Hallo lieber User, ersteinmal ein großes Lob an alle, ich habe hier schon soviel gelernt und eigentlich auf alle Fragen eine Antwort gefunden. Nur für die eine nicht.

Bisher hatte ich immer sharedspace bei diversen Hostern. Größere Projekte und höhere Anforderungen haben mich dazu gezwungen mir einen vServer zuzulegen. Meine DOmains habe ich zu diesem Zweck alle zu inwx umgezogen, wo ich vollen Zugriff auf den Nameserver habe. Nun habe ich auch einige Tutorials durchgespielt die hier zu finden waren, meist auf Debian ETCH basis, leider waren das nie ANleitungen die hinterher das Resultat liefern was ich mir so vorstelle.

Ich würde gerne

Apache + php5
mysql + phpmyadmin
mail
ftp
mehrere domains + subdomains

Die Anleitungen die ich gefunden hatte, gingen immer davon aus, das ich meinen server für Kunden bereitstelle ISPConfig zum Beispiel. 
Das möchte ich aber nicht ich finde es macht die sache unnötig kompliziert.

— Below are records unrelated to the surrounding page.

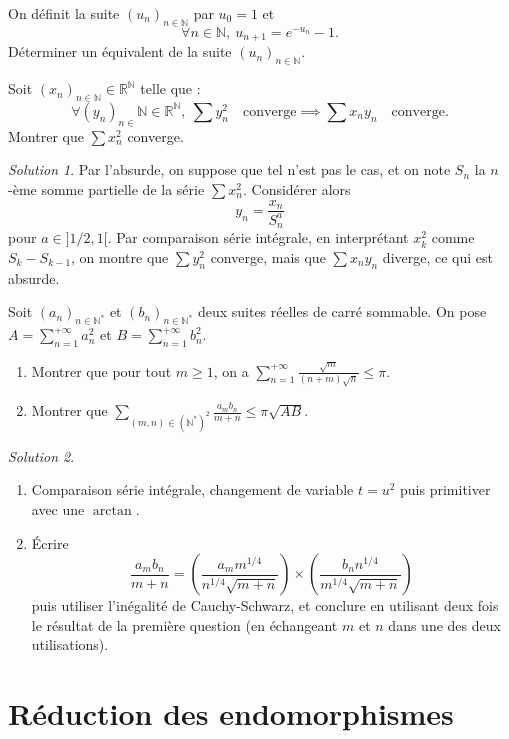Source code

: \documentclass[french]{book}
\newcommand{\N}{\mathbb{N}}
\newcommand{\R}{\mathbb{R}}
\newcommand{\st}{^*}
\theoremstyle{definition}
\theoremstyle{remark}
\newtheorem*{sol}{Solution}
\begin{document}
\begin{exo}[2]{}
	On définit la suite $(u_n)_{n\in\N}$ par $u_0=1$ et $$\forall n\in\N,\ u_{n+1}=e^{-u_n}-1.$$ Déterminer un équivalent de la suite $(u_n)_{n\in\N}$.
\end{exo}

\begin{exo}[2]{}
	Soit $(x_n)_{n\in\N}\in\R^\N$ telle que :
	$$\forall (y_n)_{n\in}\N\in\R^\N,\ \sum y_n^2\quad\text{converge}\implies\sum x_ny_n\quad\text{converge}.$$
	Montrer que $\displaystyle\sum x_n^2$ converge.
\end{exo}
\begin{sol}
	Par l'absurde, on suppose que tel n'est pas le cas, et on note $S_n$ la $n$-ème somme partielle de la série $\displaystyle\sum x_n^2$. Considérer alors $$y_n=\frac{x_n}{S_n^a}$$ pour $a\in]1/2,1[$. Par comparaison série intégrale, en interprétant $x_k^2$ comme $S_k-S_{k-1}$, on montre que $\sum y_n^2$ converge, mais que $\sum x_n y_n$ diverge, ce qui est absurde.
\end{sol}

\begin{exo}[2]{}
	Soit $(a_n)_{n\in\N\st}$ et $(b_n)_{n\in\N\st}$ deux suites réelles de carré sommable. On pose $A=\displaystyle\sum_{n=1}^{+\infty}a_n^2$ et $B=\displaystyle\sum_{n=1}^{+\infty}b_n^2$.
	\begin{enumerate}
		\item Montrer que pour tout $m\geqslant1$, on a $\displaystyle\sum_{n=1}^{+\infty}\frac{\sqrt{m}}{(n+m)\sqrt{n}}\leqslant\pi$.
		\item Montrer que $\displaystyle\sum_{(m,n)\in(\N\st)^2}\frac{a_mb_n}{m+n}\leqslant\pi\sqrt{AB}$.
	\end{enumerate}
\end{exo}
\begin{sol}
	\begin{enumerate}
		\item Comparaison série intégrale, changement de variable $t=u^2$ puis primitiver avec une $\arctan$.
		\item Écrire $$\frac{a_m b_n}{m+n}=\left(\frac{a_mm^{1/4}}{n^{1/4}\sqrt{m+n}}\right)\times\left(\frac{b_n n^{1/4}}{m^{1/4}\sqrt{m+n}}\right)$$ puis utiliser l'inégalité de Cauchy-Schwarz, et conclure en utilisant deux fois le résultat de la première question (en échangeant $m$ et $n$ dans une des deux utilisations).
	\end{enumerate}
\end{sol}

\chapter{Réduction des endomorphismes}
\end{document}
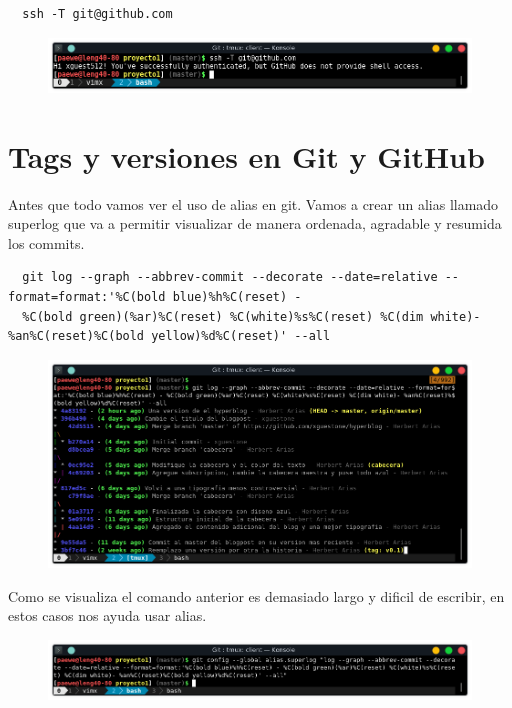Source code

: \documentclass{article}
\begin{document}
\begin{verbatim}
  ssh -T git@github.com
\end{verbatim}

\begin{figure}[h!]
  \centering
  \includegraphics[scale=0.75]{./Pictures/235_ssh_test.png}
\end{figure}




\newpage

\section{Tags y versiones en Git y GitHub}%
Antes que todo vamos ver el uso de alias en git. Vamos a crear un alias llamado
superlog que va a permitir visualizar de manera ordenada, agradable y resumida
los commits.

\begin{verbatim}
  git log --graph --abbrev-commit --decorate --date=relative --format=format:'%C(bold blue)%h%C(reset) -
  %C(bold green)(%ar)%C(reset) %C(white)%s%C(reset) %C(dim white)- %an%C(reset)%C(bold yellow)%d%C(reset)' --all
\end{verbatim}

\begin{figure}[h!]
  \centering
  \includegraphics[scale=0.75]{./Pictures/238_git_log.png}
\end{figure}

Como se visualiza el comando anterior es demasiado largo y dificil de escribir,
en estos casos nos ayuda usar alias.

\begin{figure}[h!]
  \centering
  \includegraphics[scale=0.75]{./Pictures/239_gitalias.png}
\end{figure}
\end{document}
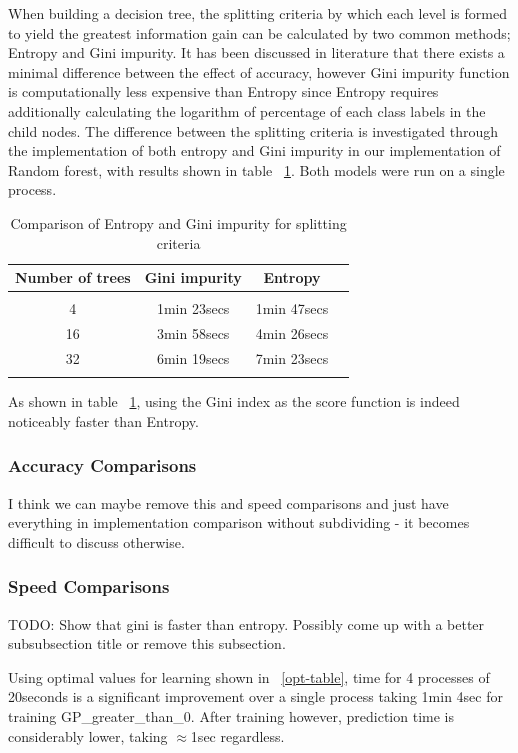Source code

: \documentclass{article} %
\begin{document}
When building a decision tree, the splitting criteria by which each level is formed to yield the greatest information gain can be calculated by two common methods; Entropy and Gini impurity. It has been discussed in literature that there exists a minimal difference between the effect of accuracy, however Gini
impurity function is computationally less expensive than Entropy since Entropy requires additionally calculating the logarithm of percentage of each class labels in the child nodes. The difference between the splitting criteria is investigated through the implementation of both entropy and Gini impurity in our implementation of Random forest, with results shown in table ~\ref{ent-gini}. Both models were run on a single process.

\begin{table}[h]
\caption{Comparison of Entropy and Gini impurity for splitting criteria}
\begin{center}
\begin{tabular}{cccc}
{\bf Number of trees} &{\bf Gini impurity} &{\bf Entropy}
\\ \hline \\
4	&1min 23secs    &1min 47secs\\
16	&3min 58secs    &4min 26secs\\
32	&6min 19secs    &7min 23secs\\
\label{ent-gini}
\end{tabular}
\end{center}
\end{table}

As shown in table ~\ref{ent-gini}, using the Gini index as the score function is indeed noticeably faster than Entropy.


\subsubsection{Accuracy Comparisons}

I think we can maybe remove this and speed comparisons and just have everything in implementation comparison without subdividing - it becomes difficult to discuss otherwise.

\subsubsection{Speed Comparisons}
TODO: Show that gini is faster than entropy.  Possibly come up with a better subsubsection title or remove this subsection.

Using optimal values for learning shown in ~\ref{opt-table}, time for 4 processes of 20seconds is a significant improvement over a single process taking 1min 4sec for training GP\_greater\_than\_0. After training however, prediction time is considerably lower, taking $\approx$1sec regardless.
\end{document}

Ich habe auch Webmin + Virtualmin versucht, allerdings hat da Postfix nicht funktioniert, denn die ganzen Mails kamen wenn überhaupt nur im Spam an.

Habt ihr da einen Tipp?
Würde mir sehr helfen vielen Dank der Ben!


 256 MB RAM + 512 swap
 20 GB Speicherplatz
 ca 800Mhz Cpu min


----------



## Till (5. Nov. 2008)

Also ISPConfig ist vermutlich die einfachste Lösung für Dein Problem. Und ob Du einen Kunden Account für Dich selbst anlegts ist wohl nicht das Problem. Dann nennst Du den Kunden Account halt "Eigene Webseiten".

Webmin z.B. erfordert deutlich mehr Detailwissen über Linux um damit einen halbwegs funktionierenden Server zu konfigurieren.


----------